The first eigenvector of a distance matrix is nearly constant

TL;DR

This paper proves that the dominant eigenvector of a distance matrix in a metric space is nearly constant, with specific bounds on its entries and inner product with the all-ones vector.

Contribution

It establishes sharp bounds showing the near-constancy of the principal eigenvector of a distance matrix, extending Perron-Frobenius insights to metric space contexts.

Findings

The eigenvector's inner product with the all-ones vector is large.

Each entry of the eigenvector is bounded below by a constant times its norm.

Both bounds are proven to be sharp.

Abstract

Let $x_1, \dots, x_n$ be points in a metric space and define the distance matrix $D \in \mathbb{R}^{n \times n}$ by ${D}_{ij} = d(x_i, x_j)$. The Perron-Frobenius Theorem implies that there is an eigenvector $v \in \mathbb{R}^n_{}$ with non-negative entries associated to the largest eigenvalue.

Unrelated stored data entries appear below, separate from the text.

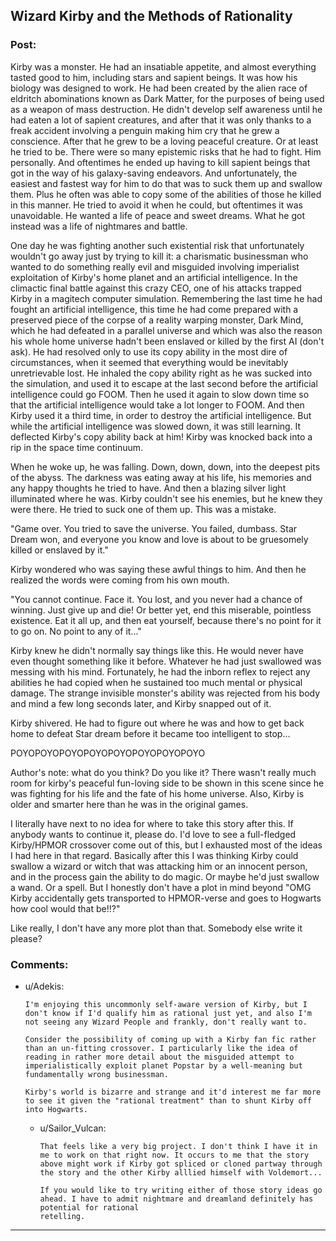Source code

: ## Wizard Kirby and the Methods of Rationality

### Post:

Kirby was a monster. He had an insatiable appetite, and almost everything tasted good to him, including stars and sapient beings. It was how his biology was designed to work. He had been created by the alien race of eldritch abominations known as Dark Matter, for the purposes of being used as a weapon of mass destruction. He didn't develop self awareness until he had eaten a lot of sapient creatures, and after that it was only thanks to a freak accident involving a penguin making him cry that he grew a conscience. After that he grew to be a loving peaceful creature. Or at least he tried to be. There were so many epistemic risks that he had to fight. Him personally. And oftentimes he ended up having to kill sapient beings that got in the way of his galaxy-saving endeavors. And unfortunately, the easiest and fastest way for him to do that was to suck them up and swallow them. Plus he often was able to copy some of the abilities of those he killed in this manner. He tried to avoid it when he could, but oftentimes it was unavoidable. He wanted a life of peace and sweet dreams. What he got instead was a life of nightmares and battle.

One day he was fighting another such existential risk that unfortunately wouldn't go away just by trying to kill it: a charismatic businessman who wanted to do something really evil and misguided involving imperialist exploitation of Kirby's home planet and an artificial intelligence. In the climactic final battle against this crazy CEO, one of his attacks trapped Kirby in a magitech computer simulation. Remembering the last time he had fought an artificial intelligence, this time he had come prepared with a preserved piece of the corpse of a reality warping monster, Dark Mind, which he had defeated in a parallel universe and which was also the reason his whole home universe hadn't been enslaved or killed by the first AI (don't ask). He had resolved only to use its copy ability in the most dire of circumstances, when it seemed that everything would be inevitably unretrievable lost. He inhaled the copy ability right as he was sucked into the simulation, and used it to escape at the last second before the artificial intelligence could go FOOM. Then he used it again to slow down time so that the artificial intelligence would take a lot longer to FOOM. And then Kirby used it a third time, in order to destroy the artificial intelligence. But while the artificial intelligence was slowed down, it was still learning. It deflected Kirby's copy ability back at him! Kirby was knocked back into a rip in the space time continuum.

When he woke up, he was falling. Down, down, down, into the deepest pits of the abyss. The darkness was eating away at his life, his memories and any happy thoughts he tried to have. And then a blazing silver light illuminated where he was. Kirby couldn't see his enemies, but he knew they were there. He tried to suck one of them up. This was a mistake.

"Game over. You tried to save the universe. You failed, dumbass. Star Dream won, and everyone you know and love is about to be gruesomely killed or enslaved by it."

Kirby wondered who was saying these awful things to him. And then he realized the words were coming from his own mouth.

"You cannot continue. Face it. You lost, and you never had a chance of winning. Just give up and die! Or better yet, end this miserable, pointless existence. Eat it all up, and then eat yourself, because there's no point for it to go on. No point to any of it..."

Kirby knew he didn't normally say things like this. He would never have even thought something like it before. Whatever he had just swallowed was messing with his mind. Fortunately, he had the inborn reflex to reject any abilities he had copied when he sustained too much mental or physical damage. The strange invisible monster's ability was rejected from his body and mind a few long seconds later, and Kirby snapped out of it.

Kirby shivered. He had to figure out where he was and how to get back home to defeat Star dream before it became too intelligent to stop...

POYOPOYOPOYOPOYOPOYOPOYOPOYOPOYO

Author's note: what do you think? Do you like it? There wasn't really much room for kirby's peaceful fun-loving side to be shown in this scene since he was fighting for his life and the fate of his home universe. Also, Kirby is older and smarter here than he was in the original games.

I literally have next to no idea for where to take this story after this. If anybody wants to continue it, please do. I'd love to see a full-fledged Kirby/HPMOR crossover come out of this, but I exhausted most of the ideas I had here in that regard. Basically after this I was thinking Kirby could swallow a wizard or witch that was attacking him or an innocent person, and in the process gain the ability to do magic. Or maybe he'd just swallow a wand. Or a spell. But I honestly don't have a plot in mind beyond "OMG Kirby accidentally gets transported to HPMOR-verse and goes to Hogwarts how cool would that be!!?"

Like really, I don't have any more plot than that. Somebody else write it please?

### Comments:

- u/Adekis:
  ```
  I'm enjoying this uncommonly self-aware version of Kirby, but I don't know if I'd qualify him as rational just yet, and also I'm not seeing any Wizard People and frankly, don't really want to.

  Consider the possibility of coming up with a Kirby fan fic rather than an un-fitting crossover. I particularly like the idea of reading in rather more detail about the misguided attempt to imperialistically exploit planet Popstar by a well-meaning but fundamentally wrong businessman.

  Kirby's world is bizarre and strange and it'd interest me far more to see it given the "rational treatment" than to shunt Kirby off into Hogwarts.
  ```

  - u/Sailor_Vulcan:
    ```
    That feels like a very big project. I don't think I have it in me to work on that right now. It occurs to me that the story above might work if Kirby got spliced or cloned partway through the story and the other Kirby alllied himself with Voldemort...

    If you would like to try writing either of those story ideas go ahead. I have to admit nightmare and dreamland definitely has potential for rational
    retelling.
    ```

---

We prove that this eigenvector is nearly constant in the sense that the inner product with the constant vector $\mathbb{1} \in \mathbb{R}^n$ is large $$ \left\langle v, \mathbb{1} \right\rangle \geq \frac{1}{\sqrt{2}} \cdot \| v\|_{\ell^2} \cdot \|\mathbb{1} \|_{\ell^2}$$ and that each entry satisfies $v_i \geq \|v\|_{\ell^2}/\sqrt{4n}$. Both inequalities are sharp.